= SUPPLIED MATERIAL =
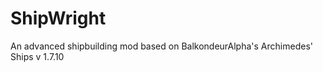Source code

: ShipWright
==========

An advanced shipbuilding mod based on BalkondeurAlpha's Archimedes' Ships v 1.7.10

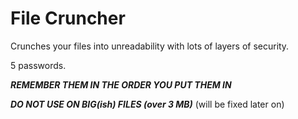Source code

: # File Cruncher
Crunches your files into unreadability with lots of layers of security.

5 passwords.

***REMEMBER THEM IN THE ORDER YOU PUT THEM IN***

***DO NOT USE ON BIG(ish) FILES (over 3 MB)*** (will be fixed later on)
* * *
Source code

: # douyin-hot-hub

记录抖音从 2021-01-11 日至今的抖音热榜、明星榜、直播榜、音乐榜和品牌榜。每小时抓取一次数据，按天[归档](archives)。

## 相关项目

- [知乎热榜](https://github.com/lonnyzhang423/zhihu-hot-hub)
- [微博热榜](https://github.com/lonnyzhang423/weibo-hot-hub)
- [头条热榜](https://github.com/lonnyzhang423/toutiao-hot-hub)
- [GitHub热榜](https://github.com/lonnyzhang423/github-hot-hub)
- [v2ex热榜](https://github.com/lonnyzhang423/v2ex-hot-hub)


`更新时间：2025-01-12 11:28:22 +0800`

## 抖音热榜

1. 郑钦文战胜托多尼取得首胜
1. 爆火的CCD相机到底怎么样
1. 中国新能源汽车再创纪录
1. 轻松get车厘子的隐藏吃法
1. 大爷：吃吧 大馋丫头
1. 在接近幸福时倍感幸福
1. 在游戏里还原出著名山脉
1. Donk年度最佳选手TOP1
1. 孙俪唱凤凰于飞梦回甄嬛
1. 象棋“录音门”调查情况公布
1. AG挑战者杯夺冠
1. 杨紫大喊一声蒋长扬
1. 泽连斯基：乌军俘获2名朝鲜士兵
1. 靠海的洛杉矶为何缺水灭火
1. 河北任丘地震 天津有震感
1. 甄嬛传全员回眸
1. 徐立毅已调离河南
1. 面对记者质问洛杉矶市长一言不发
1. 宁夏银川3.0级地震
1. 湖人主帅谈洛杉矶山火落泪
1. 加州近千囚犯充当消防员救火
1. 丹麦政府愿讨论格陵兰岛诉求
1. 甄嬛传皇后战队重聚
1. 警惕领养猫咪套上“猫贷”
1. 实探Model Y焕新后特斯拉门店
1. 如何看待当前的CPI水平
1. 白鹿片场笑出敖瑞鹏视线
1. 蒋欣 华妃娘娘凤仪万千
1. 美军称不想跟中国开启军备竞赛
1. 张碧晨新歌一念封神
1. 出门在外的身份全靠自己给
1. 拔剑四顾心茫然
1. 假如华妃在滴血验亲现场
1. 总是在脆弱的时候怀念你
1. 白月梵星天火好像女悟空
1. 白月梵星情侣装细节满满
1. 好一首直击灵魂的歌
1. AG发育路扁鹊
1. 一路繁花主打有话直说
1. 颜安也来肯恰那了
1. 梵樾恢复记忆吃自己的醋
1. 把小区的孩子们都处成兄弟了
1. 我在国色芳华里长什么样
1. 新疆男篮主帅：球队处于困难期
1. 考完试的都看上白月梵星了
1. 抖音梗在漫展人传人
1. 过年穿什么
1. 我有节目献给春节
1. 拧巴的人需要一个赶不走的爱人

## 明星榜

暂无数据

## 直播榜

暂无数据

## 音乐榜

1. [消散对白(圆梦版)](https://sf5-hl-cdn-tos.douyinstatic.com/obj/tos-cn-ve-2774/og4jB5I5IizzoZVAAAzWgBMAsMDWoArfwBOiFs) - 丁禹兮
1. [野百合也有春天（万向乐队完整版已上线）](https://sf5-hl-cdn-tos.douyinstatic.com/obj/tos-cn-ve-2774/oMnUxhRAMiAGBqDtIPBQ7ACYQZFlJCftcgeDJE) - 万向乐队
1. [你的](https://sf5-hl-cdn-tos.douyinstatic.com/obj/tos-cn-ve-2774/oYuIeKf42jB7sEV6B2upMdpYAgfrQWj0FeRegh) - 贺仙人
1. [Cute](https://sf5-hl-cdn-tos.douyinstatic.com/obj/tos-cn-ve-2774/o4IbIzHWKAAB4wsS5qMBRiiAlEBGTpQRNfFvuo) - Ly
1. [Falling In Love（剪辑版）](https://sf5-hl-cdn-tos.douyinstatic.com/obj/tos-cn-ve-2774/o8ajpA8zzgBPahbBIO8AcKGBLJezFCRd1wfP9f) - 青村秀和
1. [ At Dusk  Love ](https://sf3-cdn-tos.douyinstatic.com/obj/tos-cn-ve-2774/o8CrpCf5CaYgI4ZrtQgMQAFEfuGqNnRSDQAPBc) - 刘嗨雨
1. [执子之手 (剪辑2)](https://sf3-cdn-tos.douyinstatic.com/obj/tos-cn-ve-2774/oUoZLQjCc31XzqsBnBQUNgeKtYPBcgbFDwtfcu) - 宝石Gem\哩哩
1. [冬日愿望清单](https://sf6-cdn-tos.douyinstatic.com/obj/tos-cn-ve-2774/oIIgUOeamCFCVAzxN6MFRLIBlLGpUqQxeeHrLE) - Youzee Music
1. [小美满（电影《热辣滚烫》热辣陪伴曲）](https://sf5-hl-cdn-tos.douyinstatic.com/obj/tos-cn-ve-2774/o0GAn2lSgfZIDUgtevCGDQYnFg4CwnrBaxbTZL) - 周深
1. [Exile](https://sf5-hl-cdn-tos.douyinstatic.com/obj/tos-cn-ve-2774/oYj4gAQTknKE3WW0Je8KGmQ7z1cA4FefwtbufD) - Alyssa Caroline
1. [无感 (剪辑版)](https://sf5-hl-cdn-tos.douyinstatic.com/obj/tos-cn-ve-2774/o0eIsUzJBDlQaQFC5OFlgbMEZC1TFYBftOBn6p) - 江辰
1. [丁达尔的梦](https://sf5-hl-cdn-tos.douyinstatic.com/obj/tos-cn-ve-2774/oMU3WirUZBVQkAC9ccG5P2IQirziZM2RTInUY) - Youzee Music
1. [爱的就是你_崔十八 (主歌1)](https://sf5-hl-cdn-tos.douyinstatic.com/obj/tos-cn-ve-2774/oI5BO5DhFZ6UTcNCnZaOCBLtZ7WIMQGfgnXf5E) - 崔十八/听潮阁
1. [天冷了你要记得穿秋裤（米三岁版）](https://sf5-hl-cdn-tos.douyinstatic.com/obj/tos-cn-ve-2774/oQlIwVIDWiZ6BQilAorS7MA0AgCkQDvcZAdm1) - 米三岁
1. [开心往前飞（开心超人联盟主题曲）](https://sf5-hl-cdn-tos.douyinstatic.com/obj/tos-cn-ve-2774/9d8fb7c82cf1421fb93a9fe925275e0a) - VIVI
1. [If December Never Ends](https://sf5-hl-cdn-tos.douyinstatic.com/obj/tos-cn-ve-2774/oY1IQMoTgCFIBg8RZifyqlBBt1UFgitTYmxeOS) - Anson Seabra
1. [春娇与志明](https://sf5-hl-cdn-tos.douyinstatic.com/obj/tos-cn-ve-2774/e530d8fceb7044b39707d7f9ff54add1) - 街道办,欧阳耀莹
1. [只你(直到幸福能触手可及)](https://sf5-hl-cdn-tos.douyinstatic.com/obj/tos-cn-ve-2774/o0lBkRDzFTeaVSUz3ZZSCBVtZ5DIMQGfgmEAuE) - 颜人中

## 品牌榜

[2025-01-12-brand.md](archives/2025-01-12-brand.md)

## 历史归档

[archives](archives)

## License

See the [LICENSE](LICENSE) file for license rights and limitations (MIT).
--
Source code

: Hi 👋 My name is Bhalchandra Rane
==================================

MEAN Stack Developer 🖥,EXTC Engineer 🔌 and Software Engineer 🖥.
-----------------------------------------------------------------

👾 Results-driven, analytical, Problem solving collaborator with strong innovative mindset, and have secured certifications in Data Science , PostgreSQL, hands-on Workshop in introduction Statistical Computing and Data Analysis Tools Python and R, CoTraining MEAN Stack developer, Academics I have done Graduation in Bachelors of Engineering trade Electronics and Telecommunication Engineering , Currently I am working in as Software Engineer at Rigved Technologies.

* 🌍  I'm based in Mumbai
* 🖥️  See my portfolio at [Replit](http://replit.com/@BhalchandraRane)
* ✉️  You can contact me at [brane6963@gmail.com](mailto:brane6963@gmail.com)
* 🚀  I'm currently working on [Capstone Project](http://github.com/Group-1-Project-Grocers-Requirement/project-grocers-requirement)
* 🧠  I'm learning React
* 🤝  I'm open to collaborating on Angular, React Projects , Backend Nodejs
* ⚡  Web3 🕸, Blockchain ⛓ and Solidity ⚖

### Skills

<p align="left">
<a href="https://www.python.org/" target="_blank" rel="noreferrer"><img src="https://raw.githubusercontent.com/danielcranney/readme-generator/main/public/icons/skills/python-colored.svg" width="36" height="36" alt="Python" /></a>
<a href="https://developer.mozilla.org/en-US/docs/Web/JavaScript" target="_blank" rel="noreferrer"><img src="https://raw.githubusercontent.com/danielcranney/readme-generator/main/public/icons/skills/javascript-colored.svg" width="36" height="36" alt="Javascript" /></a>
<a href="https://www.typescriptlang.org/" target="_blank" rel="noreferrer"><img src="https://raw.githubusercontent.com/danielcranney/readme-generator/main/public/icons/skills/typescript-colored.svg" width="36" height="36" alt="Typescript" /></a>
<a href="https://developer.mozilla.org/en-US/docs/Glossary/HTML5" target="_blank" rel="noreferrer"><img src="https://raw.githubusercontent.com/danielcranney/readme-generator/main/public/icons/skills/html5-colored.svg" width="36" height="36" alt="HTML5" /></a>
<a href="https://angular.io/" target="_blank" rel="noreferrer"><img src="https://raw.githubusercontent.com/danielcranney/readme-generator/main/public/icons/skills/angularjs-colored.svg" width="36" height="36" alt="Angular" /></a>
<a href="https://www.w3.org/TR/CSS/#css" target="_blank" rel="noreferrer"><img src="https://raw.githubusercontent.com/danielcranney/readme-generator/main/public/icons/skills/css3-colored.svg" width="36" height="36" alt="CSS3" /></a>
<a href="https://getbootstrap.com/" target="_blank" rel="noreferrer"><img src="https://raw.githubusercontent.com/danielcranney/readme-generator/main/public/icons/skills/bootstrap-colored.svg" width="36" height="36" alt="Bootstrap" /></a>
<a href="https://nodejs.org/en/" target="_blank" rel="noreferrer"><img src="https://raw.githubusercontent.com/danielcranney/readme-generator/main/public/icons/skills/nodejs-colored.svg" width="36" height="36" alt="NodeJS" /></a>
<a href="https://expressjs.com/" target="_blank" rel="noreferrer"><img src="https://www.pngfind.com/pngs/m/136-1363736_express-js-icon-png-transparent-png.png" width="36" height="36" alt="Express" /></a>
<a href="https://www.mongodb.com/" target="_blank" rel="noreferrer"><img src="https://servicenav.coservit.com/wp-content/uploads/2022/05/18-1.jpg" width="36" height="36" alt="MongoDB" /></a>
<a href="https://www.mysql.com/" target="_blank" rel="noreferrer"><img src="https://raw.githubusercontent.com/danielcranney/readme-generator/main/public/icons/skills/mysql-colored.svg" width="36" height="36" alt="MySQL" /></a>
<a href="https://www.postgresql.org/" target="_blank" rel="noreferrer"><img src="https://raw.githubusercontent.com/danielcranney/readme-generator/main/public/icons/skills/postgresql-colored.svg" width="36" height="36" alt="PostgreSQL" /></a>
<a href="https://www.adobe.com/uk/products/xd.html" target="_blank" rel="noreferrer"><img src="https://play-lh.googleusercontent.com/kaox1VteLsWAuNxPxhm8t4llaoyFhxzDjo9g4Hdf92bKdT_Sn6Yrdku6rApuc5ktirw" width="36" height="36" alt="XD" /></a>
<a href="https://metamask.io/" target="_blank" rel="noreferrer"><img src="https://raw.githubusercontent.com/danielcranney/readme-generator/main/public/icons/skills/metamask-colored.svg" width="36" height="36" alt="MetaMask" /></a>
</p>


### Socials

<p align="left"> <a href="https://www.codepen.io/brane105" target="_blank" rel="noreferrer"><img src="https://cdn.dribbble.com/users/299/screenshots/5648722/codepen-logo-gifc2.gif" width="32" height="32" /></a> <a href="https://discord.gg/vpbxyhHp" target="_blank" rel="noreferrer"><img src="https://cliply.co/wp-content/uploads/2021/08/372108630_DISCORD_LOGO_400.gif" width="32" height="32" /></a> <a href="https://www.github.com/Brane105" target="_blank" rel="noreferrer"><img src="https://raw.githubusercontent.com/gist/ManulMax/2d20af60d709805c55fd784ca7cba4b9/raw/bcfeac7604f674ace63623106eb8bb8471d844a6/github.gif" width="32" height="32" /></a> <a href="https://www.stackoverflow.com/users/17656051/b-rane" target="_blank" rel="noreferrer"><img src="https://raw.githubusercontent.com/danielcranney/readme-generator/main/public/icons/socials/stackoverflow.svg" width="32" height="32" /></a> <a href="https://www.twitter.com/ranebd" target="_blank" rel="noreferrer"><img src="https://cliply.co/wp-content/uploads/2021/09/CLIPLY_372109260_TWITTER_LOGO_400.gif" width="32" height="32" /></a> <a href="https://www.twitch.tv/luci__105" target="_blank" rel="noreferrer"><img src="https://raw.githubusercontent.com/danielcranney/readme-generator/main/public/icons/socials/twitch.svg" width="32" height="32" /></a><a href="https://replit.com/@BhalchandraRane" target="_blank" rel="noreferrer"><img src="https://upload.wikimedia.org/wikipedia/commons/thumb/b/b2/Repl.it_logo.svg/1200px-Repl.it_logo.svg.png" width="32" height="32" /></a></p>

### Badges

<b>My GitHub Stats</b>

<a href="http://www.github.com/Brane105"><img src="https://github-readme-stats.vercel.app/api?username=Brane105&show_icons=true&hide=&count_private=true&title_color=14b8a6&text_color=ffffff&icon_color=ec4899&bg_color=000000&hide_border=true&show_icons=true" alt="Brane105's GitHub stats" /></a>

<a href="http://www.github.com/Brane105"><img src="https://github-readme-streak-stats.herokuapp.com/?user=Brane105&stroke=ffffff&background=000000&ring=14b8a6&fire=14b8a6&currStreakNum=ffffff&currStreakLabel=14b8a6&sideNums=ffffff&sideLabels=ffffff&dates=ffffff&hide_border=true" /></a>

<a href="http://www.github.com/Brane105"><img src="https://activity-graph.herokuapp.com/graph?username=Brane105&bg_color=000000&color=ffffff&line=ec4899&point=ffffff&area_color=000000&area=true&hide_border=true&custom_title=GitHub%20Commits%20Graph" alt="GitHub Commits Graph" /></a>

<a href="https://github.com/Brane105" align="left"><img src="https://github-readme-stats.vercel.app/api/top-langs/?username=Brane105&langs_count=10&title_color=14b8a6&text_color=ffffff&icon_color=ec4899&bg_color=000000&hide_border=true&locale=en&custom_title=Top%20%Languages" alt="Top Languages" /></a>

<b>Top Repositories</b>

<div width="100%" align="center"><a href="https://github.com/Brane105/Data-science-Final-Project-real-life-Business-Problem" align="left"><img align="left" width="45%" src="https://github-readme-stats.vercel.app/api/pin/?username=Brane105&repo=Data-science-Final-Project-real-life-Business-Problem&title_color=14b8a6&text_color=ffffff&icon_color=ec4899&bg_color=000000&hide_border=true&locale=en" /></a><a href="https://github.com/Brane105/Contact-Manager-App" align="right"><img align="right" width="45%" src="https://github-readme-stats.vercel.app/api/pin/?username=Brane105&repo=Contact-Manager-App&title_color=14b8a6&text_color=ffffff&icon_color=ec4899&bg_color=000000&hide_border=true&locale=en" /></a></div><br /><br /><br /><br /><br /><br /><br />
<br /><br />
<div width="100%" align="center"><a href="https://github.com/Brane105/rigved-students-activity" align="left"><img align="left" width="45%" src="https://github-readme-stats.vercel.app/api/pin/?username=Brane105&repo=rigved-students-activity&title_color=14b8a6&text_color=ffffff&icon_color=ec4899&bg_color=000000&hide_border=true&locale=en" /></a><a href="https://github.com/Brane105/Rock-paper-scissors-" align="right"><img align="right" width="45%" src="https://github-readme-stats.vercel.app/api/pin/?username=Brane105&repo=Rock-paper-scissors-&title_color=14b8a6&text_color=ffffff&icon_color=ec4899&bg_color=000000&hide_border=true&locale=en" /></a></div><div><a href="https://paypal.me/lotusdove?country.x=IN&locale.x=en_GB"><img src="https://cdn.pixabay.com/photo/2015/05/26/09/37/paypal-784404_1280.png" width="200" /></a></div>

= WORK TO COMPLETE =
Where does the word "Software" appear in the records? Copy every line that holds it.

= RESPONSE TO THIS TASK =
MEAN Stack Developer 🖥,EXTC Engineer 🔌 and Software Engineer 🖥.
👾 Results-driven, analytical, Problem solving collaborator with strong innovative mindset, and have secured certifications in Data Science , PostgreSQL, hands-on Workshop in introduction Statistical Computing and Data Analysis Tools Python and R, CoTraining MEAN Stack developer, Academics I have done Graduation in Bachelors of Engineering trade Electronics and Telecommunication Engineering , Currently I am working in as Software Engineer at Rigved Technologies.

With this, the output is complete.